Возникшие в портрете Кипренского новые стилистические и колористические нюансы многих смущали.
Вот отзыв учителя Карла Брюллова, академического профессора в отставке Андрея Иванова в письме к сыну в Рим: «Лицо есть главный предмет в портрете, оно не всегда бывает выгодно и в самой натуре; но если его еще притирать много асфальтом или черною краскою, это, конечно, не сделает его привлекательным, а как скоро вещь не привлекательна с первого взгляда, то и решается суд над нею нехорошо (выд. авт. – В. Ч.), и художник теряет свою репутацию»[138]. Необычайно жесткий отзыв! Избегающий обычно «грязных» тонов художник вдруг «замутил» краски, накрыв лицо князя каким-то темным облаком.
Но это и есть усложнение!
Валерий Турчин писал о двух мужских типах у Кипренского – «активном» и «пассивном». Сам художник, вероятно, причислял себя к «активному». Мы помним, что в молодом Алексее Томилове он подчеркивает вялость и безволие, едва ли ему импонирующие.
А князь Голицын? Активен он или пассивен? Бог весть!
Характеристика героя усложнилась, как усложнилась и трактовка лица. Оно и сияет, но и окружено тенями. А взгляд живой, но и какой-то измученный. Эту новую для художника глубину характеристики модели не сразу считывали даже такие талантливые преподаватели, как Андрей Иванов.
В «Портрете Авдулиной» (1822–1823) тоже есть нечто новое.
Художник, охваченный в Италии чувственным томлением, словно становится еще более восприимчив к тому, что он оставил на родине. К высокой чистоте и некоторой отрешенности от мира русской женщины. Авдулина в этом ее светло-сером прозрачном головном уборе, скрывающем волосы, напоминает холодный белый левкой, стоящий в стакане на подоконнике. Отрешенность и тихая печаль – новый момент в изображении русской женщины. Кипренский в будущем напишет еще несколько портретов людей, входящих в круг «сестер Яковлевых»: Екатерина Сергеевна была одной из четырех сестер. Возможно, художник знал истоки этой ее печали. Но создал образ обобщенной и несколько «подмороженной» и оттого словно бы еще более пленительной российской женственности, столь отличной от яркой, жгучей и чувственной женственности итальянской… Дарья Хвостова, написанная в России, хоть и печальна, но гармонична и вовсе не холодна.

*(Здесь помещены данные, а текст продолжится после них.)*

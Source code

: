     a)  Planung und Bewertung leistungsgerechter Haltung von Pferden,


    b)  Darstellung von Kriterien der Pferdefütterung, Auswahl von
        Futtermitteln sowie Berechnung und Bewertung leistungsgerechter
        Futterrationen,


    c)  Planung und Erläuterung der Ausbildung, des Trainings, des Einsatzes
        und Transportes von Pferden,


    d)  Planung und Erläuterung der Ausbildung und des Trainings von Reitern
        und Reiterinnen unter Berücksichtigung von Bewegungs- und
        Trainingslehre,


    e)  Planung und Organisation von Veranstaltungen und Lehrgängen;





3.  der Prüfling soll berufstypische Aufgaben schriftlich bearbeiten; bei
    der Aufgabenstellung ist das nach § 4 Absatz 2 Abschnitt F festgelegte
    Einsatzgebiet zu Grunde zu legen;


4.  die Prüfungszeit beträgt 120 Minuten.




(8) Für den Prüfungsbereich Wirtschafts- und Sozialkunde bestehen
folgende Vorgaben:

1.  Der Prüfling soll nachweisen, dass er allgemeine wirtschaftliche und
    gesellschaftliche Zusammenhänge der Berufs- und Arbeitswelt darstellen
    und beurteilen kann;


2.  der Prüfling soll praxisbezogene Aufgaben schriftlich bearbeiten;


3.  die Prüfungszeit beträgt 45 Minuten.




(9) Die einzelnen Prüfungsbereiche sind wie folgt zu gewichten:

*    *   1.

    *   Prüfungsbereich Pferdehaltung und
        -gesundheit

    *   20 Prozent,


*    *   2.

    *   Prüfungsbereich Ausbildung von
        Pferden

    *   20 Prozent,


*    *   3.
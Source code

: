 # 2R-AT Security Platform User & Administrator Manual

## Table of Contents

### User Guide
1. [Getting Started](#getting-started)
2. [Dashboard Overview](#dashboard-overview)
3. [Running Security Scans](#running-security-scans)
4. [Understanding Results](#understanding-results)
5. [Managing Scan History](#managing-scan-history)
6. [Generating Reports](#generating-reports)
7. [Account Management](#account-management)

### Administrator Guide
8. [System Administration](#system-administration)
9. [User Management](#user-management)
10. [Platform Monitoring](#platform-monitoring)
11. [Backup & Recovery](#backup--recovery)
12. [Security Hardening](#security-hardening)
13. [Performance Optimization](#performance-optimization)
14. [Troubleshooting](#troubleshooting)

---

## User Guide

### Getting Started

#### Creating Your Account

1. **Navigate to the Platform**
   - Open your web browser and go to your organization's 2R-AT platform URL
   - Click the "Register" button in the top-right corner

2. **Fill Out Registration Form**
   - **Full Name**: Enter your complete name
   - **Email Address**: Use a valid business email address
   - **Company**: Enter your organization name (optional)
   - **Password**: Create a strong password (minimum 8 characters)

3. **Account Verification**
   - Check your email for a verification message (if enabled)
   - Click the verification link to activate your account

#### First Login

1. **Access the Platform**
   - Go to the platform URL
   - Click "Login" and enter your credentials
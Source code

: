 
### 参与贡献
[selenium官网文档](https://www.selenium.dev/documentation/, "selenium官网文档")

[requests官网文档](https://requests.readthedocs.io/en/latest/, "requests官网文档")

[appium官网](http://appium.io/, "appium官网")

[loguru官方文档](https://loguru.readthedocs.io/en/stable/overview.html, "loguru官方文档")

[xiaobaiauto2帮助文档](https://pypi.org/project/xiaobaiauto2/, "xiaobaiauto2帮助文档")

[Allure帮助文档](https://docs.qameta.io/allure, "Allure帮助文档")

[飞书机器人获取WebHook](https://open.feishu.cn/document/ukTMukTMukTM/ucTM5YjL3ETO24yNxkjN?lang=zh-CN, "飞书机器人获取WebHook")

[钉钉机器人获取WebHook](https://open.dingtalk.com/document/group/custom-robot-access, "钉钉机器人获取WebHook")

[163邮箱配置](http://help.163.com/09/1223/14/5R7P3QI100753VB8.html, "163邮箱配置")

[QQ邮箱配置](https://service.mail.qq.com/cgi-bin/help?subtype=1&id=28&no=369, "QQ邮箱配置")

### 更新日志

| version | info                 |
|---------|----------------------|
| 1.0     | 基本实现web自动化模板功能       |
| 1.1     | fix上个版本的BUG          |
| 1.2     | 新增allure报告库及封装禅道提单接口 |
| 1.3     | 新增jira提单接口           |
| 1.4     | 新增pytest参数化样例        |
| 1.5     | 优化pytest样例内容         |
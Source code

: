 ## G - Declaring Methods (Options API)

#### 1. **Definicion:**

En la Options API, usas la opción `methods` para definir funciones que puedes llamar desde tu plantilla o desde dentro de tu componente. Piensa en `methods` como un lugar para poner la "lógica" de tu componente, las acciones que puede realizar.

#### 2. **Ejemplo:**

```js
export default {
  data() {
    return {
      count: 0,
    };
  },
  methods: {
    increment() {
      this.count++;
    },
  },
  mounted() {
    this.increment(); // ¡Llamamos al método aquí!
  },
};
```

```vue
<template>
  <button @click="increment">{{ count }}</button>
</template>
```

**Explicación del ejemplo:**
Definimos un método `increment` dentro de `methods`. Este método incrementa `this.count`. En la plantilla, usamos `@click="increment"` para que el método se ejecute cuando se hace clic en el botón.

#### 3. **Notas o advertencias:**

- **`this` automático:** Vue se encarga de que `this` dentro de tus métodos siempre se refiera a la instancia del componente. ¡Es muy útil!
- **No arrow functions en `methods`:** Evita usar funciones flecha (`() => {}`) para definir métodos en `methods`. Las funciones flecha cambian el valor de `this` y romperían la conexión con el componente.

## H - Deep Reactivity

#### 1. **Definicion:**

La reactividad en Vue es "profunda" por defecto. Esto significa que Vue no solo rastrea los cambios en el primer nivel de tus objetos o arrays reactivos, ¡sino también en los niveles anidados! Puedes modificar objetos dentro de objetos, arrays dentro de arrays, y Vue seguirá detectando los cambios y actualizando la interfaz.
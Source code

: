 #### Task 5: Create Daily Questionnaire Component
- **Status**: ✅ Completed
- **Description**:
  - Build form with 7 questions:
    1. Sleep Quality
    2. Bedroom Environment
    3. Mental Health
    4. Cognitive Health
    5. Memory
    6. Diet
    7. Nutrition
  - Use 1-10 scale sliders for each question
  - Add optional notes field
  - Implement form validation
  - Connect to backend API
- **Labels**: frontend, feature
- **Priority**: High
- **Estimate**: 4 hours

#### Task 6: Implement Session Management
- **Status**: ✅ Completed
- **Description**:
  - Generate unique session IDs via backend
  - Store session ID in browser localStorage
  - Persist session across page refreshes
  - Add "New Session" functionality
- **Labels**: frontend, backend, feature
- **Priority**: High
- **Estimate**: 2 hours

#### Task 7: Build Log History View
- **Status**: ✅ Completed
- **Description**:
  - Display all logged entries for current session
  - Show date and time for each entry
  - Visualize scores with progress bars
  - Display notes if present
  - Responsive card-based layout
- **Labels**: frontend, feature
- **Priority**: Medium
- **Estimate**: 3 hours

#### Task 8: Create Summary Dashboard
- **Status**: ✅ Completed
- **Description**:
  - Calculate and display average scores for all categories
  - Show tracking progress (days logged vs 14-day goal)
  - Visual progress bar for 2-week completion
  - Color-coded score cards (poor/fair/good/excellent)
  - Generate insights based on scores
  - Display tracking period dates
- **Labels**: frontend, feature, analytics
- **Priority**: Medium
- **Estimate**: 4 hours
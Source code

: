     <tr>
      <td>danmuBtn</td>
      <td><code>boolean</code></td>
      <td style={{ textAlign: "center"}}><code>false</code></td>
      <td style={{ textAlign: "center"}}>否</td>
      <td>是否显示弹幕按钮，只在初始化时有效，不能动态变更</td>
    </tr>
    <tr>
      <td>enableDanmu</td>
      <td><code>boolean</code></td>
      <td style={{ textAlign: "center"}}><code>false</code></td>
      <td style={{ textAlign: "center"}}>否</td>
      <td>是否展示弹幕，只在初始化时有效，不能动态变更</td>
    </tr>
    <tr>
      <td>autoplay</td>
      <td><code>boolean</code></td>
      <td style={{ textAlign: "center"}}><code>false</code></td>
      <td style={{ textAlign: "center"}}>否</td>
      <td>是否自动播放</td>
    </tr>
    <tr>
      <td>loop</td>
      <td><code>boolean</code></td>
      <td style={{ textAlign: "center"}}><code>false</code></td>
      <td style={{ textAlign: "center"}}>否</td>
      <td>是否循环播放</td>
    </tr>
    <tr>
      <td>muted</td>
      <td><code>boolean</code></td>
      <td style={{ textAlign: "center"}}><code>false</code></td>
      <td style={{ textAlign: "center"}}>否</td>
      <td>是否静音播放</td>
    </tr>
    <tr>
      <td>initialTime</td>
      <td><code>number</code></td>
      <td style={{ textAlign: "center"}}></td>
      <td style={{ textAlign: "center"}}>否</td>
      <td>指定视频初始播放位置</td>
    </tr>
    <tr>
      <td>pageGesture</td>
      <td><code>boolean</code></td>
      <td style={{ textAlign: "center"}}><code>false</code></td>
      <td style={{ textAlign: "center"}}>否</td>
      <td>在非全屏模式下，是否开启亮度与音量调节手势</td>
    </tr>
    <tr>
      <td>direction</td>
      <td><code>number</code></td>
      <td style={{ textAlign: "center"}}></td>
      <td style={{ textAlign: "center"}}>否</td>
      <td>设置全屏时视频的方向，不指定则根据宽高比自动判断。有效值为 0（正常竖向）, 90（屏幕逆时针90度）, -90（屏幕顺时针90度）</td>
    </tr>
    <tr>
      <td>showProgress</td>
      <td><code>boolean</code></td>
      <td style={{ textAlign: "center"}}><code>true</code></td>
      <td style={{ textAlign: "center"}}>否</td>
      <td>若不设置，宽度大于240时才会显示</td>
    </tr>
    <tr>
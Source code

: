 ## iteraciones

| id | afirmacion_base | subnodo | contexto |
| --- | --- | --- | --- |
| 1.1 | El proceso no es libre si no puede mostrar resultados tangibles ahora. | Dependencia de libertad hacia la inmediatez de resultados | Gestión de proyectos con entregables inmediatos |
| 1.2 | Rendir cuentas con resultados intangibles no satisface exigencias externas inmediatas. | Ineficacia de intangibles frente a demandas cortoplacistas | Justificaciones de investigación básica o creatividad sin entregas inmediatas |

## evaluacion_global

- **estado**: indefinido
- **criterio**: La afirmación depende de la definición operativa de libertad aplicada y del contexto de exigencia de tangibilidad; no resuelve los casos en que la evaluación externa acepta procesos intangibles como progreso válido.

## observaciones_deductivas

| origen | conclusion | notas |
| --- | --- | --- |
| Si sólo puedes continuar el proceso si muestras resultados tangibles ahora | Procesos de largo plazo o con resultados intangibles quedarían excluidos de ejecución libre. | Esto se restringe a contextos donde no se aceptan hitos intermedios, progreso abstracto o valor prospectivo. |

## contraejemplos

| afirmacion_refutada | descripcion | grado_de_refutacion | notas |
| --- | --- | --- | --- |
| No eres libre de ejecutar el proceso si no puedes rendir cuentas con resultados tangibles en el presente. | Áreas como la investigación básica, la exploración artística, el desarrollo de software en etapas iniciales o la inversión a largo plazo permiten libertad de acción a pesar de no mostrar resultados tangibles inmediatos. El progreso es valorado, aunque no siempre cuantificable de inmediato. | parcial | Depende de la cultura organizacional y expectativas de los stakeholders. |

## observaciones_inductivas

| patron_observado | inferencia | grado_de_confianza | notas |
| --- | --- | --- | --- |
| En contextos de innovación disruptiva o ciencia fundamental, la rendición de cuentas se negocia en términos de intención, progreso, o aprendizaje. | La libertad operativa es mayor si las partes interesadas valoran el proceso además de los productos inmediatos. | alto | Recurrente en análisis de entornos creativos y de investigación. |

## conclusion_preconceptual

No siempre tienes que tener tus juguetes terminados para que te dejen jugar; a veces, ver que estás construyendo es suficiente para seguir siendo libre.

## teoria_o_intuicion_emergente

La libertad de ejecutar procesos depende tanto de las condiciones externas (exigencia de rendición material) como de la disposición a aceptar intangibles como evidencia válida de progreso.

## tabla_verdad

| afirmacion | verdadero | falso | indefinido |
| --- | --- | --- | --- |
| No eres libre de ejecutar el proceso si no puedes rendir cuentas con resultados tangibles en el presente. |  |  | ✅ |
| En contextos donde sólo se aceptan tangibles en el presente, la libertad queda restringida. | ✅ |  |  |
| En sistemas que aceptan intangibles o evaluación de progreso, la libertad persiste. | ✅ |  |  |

Душевна, жива, эмоционально подвижна. Напротив, образ Авдулиной как-то явно противостоит чувственным и темпераментным итальянкам. Художник усилил ее северные черты. И оттого отрешенность и холодность героини бросаются в глаза…
Престарелый Гете летом 1823 года выехал лечиться в Мариенбад и особенно наслаждался полдневными часами, которые он использовал для отдыха и размышлений. Он предполагал пробыть тут до самого сентября. Одной из наиболее неожиданных и запомнившихся встреч стало для него общение с художником, фамилию которого он немного путал. В дневнике он называет его Кипренским, а в письме к другу – Кипринским.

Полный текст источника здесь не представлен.